But beyond that we've had a good number of players win in their 20s this year.  A number of them are here, continuing what we know the fans are interested in.  So we're excited about the quality of the field and the way the field is organized in the seeding.  It sets us up for what we think should be a great four days of competition.
As I mentioned earlier, the golf course is in spectacular condition, so we're delighted with that.  In talking to the players, they're ready to go.
I would be remiss if I didn't mention that this week will be a continuation of the efforts along with Coca‑Cola and Southern Company to generate funds for East Lake Foundation, which $13 million has been raised in our time here, and we'll continue going down that path this year as well.
So we're excited about where we are.  We have more work to do, but we're poised for the changes for next year.
And with that, I'd be happy to try to answer questions, if you have any.

Q.  Do you have any bad news to share?
COMMISSIONER FINCHEM:  No.

Q.  When you announce this Web.com finals, there originally were three events.  Why the addition of the fourth?
COMMISSIONER FINCHEM:  Well, a couple of things.  One, a lot of interest in being a final event.  We had assumed for a long period of time, three, but we were I think really two factors.  As we brought what was a long process to conclusion, we started to hear from more potential tournaments or current tournaments that would like a shot at being part of the finals.  The other thing was that as it become more evident that this was going to happen, we heard a lot from players about trying to create a good mix of tournaments, and it's easier to do that with four than three.
So both of those reasons, we looked at four, went back, had more conversations with our board and the player directors and determined that four is the right number.¬† We think it's going to play out quite well.¬† Also, the way the playoffs are scheduled, we're looking at that NBC, Comcast‑Golf Channel partnership.
While we're excited about having those playoffs covered, we're also sensitive to the telling the story of what's happening in those finals and how it's happening and who is making it happen in the playoff event telecast on the PGA TOUR.  So working a schedule that makes that as robust as it can be was a factor perhaps as well.

Q.  How would you characterize if you've had discussions with Augusta National when you go to the wraparound season with more full FedExCup events, whether they'll keep with the idea of whoever wins an event gets into the Masters?
COMMISSIONER FINCHEM:  How would I characterize?
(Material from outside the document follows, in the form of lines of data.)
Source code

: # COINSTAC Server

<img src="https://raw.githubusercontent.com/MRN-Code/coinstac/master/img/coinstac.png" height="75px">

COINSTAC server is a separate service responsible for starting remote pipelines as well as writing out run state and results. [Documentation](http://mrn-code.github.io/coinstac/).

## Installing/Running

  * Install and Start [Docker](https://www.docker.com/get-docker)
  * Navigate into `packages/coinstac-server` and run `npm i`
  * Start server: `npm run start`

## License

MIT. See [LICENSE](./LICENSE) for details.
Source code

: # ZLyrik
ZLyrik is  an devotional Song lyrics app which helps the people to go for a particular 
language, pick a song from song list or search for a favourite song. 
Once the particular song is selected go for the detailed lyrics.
Q.  Your discussions with them, or have you had any with them?
COMMISSIONER FINCHEM:  I think we've exchanged information.  I'm not actually certain about this, but I think where we are is we've exchanged information on assumptions that relate to what happens.  I know one of Augusta's factors is their field size.  What happens to the field size, so I know they're taking a look at that.
But we haven't engaged in any specific conversations.  At least, I haven't yet.  I'm sure there is some conversation going on with our staff about the details of what all this means and later on in the year we'll have more conversations.

Q.  This is completely off the subject, but the PGA TOUR has no involvement in the writing of the rules of golf, but there is going to be a rule change probably toward the end of this year concerning the long putter that could have a dramatic effect on how a number of your players earn their livings.  I'm wondering what the TOUR's position is on that, and if you've had any discussions with the rulings making bodies on that subject?
COMMISSIONER FINCHEM:  Well, when I speak to a position, we as an organization haven't had an interface yet with the direction that those discussions are taking specifically, so we haven't had the opportunity as an organization to look at that and determine whether we should have a position, and if so, what it should be.
I think what I've articulated from the position I hold is simply that this is important to a lot of people, not just on the PGA TOUR, but to golfers.  It should be done carefully, reviewed fully, and discussed thoroughly and at least at this point I'm confident that will happen.

Q.  Assuming that the rule change does go through, several of your players have said there may be some lawsuits pending.  How would the TOUR position itself if that were to take place?  You've got a member over here filing suit, and a rule making body on the other side of that suit?
COMMISSIONER FINCHEM:¬† Well, that's an impossible question to answer because I don't know nearly enough to make any assumptions.¬† I mean, we just have to take a process and follow it through.¬† That includes educating‑‑ if this moves forward, educating our players as to what it is, specifically.¬† How it's going to be implemented, specifically.¬† And we have an equipment committee.¬† We have a group of people that work with them on the rules and evaluate what it means to us as a sport, as a professional sport.
But also, one of our three parts of our mission is to assist in the growth and protection of the game.  So what our position would be, if any, as it relates to the game as a whole.  How that would flow into what you're talking about is impossible to project at this point.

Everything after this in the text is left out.